Despite all this, in considering his life’s work, four basic points should be stressed:

  1. Scholars reject the basic premise of Lamsa’s Aramaic originals.
  2. The evidence declares that the Aramaic texts were derived from Greek texts, not vice versa, and therefore the Peshitta is the one with translation errors.
  3. Lamsa was not the objective scholar he is made out to be; he ended his life in close agreement to many New Thought heresies (for example, he denied the deity of Christ and the atonement).
  4. Aramaic is used by more than a dozen cults to reject biblical doctrines, rather than to elucidate the meaning of the text.

Nevertheless, Lamsa argued that the original Aramaic text of the Bible was the Syriac Peshitta, hence his magnum opus comprises an English translation of this document, titled The Holy Bible From Ancient Eastern Manuscripts. There are over a dozen new religious groups (such as Astara, Edgar Cayce study groups and Victor Paul Wierwille’s The Way) which make use of this Bible and Lamsa’s other writings to change the meaning of the biblical text into their own meanings. Lamsa and his co-workers are particularly adept at using an idiomatic argument to deny Scripture: many things in the Bible are (supposedly) mistranslated or misinterpreted because we do not understand Aramaic figures of speech.

For over half a century certain scholars theorized about or attempted to make a case for Aramaic originals.[2] C. F. Burney, in The Aramaic Origin of the Fourth Gospel (Oxford, 1922), and C. C. Torrey, in The Four Gospels: A New Translation (1933) and Matthew Black in An Aramaic Approach to the Gospels and Acts (1946) are representative. Even though all attempts to discover Aramaic originals have failed,[3] George Lamsa was convinced he had succeeded, and his friend and confidant, Rocco A. Errico, broadcasts such information widely as a “fact.”

Lamsa’s Errors

In the introduction to his Bible, Lamsa claims that “Greek was never the language of Palestine” and that teaching it was forbidden by Jewish Rabbis. Elsewhere he says, “Paul did not write in Greek”; and “not a word of the Scriptures was originally written in Greek.” To the contrary, there is abundant evidence that Greek was one of the Palestinian languages, and all doubt has been removed concerning the Greek composition of the original New Testament. Not surprisingly then, historians like Dr. Edwin Yamauchi, a scholar from Miami University, Oxford, Ohio, points out that Lamsa was ignorant of basic facts.[4]
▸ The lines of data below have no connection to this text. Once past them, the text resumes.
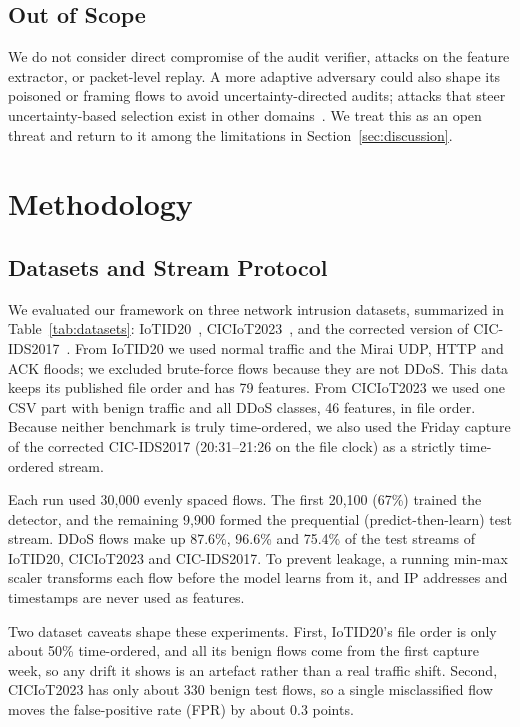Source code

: \documentclass[conference]{IEEEtran}
\begin{document}
\subsection{Out of Scope}
We do not consider direct compromise of the audit verifier, attacks on the
feature extractor, or packet-level replay. A more adaptive adversary could also
shape its poisoned or framing flows to avoid uncertainty-directed audits;
attacks that steer uncertainty-based selection exist in other
domains~\cite{zhi2025ala}. We treat this as an open threat and return to it
among the limitations in Section~\ref{sec:discussion}.

\section{Methodology}\label{sec:method}

\subsection{Datasets and Stream Protocol}
We evaluated our framework on three network intrusion datasets, summarized in
Table~\ref{tab:datasets}: IoTID20~\cite{ullah2020iotid20},
CICIoT2023~\cite{neto2023ciciot}, and the corrected version of
CIC-IDS2017~\cite{sharafaldin2018cicids,engelen2021troubleshooting}. From
IoTID20 we used normal traffic and the Mirai UDP, HTTP and ACK floods; we
excluded brute-force flows because they are not DDoS. This data keeps its
published file order and has 79 features. From CICIoT2023 we used one CSV part
with benign traffic and all DDoS classes, 46 features, in file order. Because
neither benchmark is truly time-ordered, we also used the Friday capture of the
corrected CIC-IDS2017 (20:31--21:26 on the file clock) as a strictly
time-ordered stream.

Each run used 30{,}000 evenly spaced flows. The first 20{,}100 (67\%) trained
the detector, and the remaining 9{,}900 formed the prequential
(predict-then-learn) test stream. DDoS flows make up 87.6\%, 96.6\% and 75.4\%
of the test streams of IoTID20, CICIoT2023 and CIC-IDS2017. To prevent leakage,
a running min-max scaler transforms each flow before the model learns from it,
and IP addresses and timestamps are never used as features.

Two dataset caveats shape these experiments. First, IoTID20's file order is
only about 50\% time-ordered, and all its benign flows come from the first
capture week, so any drift it shows is an artefact rather than a real traffic
shift. Second, CICIoT2023 has only about 330 benign test flows, so a single
misclassified flow moves the false-positive rate (FPR) by about 0.3 points.
\end{document}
Dr. Yamauchi observes that Lamsa stoops to misquoting Josephus’ Antiquities of the Jews xx.12.1 to support his beliefs. Lamsa claimed that Josephus argued that “hardly any” Jews succeeded in learning Greek and he quotes Josephus in the previous passage. But what Josephus actually said is that he, personally, did not attain precision in Greek pronunciation. Lamsa also misunderstood Jewish views about learning Greek in the Mishna, Talmud and Tosefta, which ban teaching Greek to children, not adults.[5] The fact that there are about 1,500 Greek loan words in Talmudic literature is evidence of knowledge of Greek among Rabbis. (Half of Rabbian Gamaliel’s students—500—studied Greek literature.[6]) In his article, “The Language of the New Testament,” J. H. Greenlee of Oxford University provides ample evidence for Greek as a known language in Palestine.[7] For example, when visiting Greeks wished to see Jesus (John 12:20-21), no indication is given that Philip had any problem in communication with them. Neither is there evidence that an interpreter was needed between Pilate and Jesus during His trial. Greenlee argues in detail why the “Aramaic argument” is wrong:

It is unlikely that the Roman governor was conversant with Aramaic and even less likely that the Jews knew Latin. The logical assumption is that the entire discussion was carried on in Greek. Paul wrote his Epistle to the church at Rome in Greek, not in Latin or Aramaic. Even the Epistle “to the Hebrews” was written in Greek—indeed, in the most literary Greek of any book of the NT. It was in Greek that the Roman tribune and Paul conversed after the apostle had been rescued from the Jewish mob at the temple (Acts 21:37). Peter’s communication with the Roman centurion Cornelius and his friends (Acts 10) must have been in Greek, and likewise his sermon on the day of Pentecost. It is noteworthy that Greece is not included in the list of lands in whose (foreign) languages the disciples’ praises of God were being heard (Acts 2:5-11). At the same time, local languages were maintained alongside the use of Greek, just as scores of tribal languages are maintained today alongside Spanish, French, and other trade languages. This was clearly the case with the Jews and their use of Aramaic. The fact that certain Aramaic expressions are found in the Gospels… should not therefore be taken to mean that Jesus normally spoke in another language and interjected this Aramaic phrase for some special effect (though it could be thus interpreted if other evidence supported the hypothesis). It appears, rather, that they were words from expressions the NT writers chose to preserve in their original form because of their special significance or the significance of the events in connection with which they are used.[8]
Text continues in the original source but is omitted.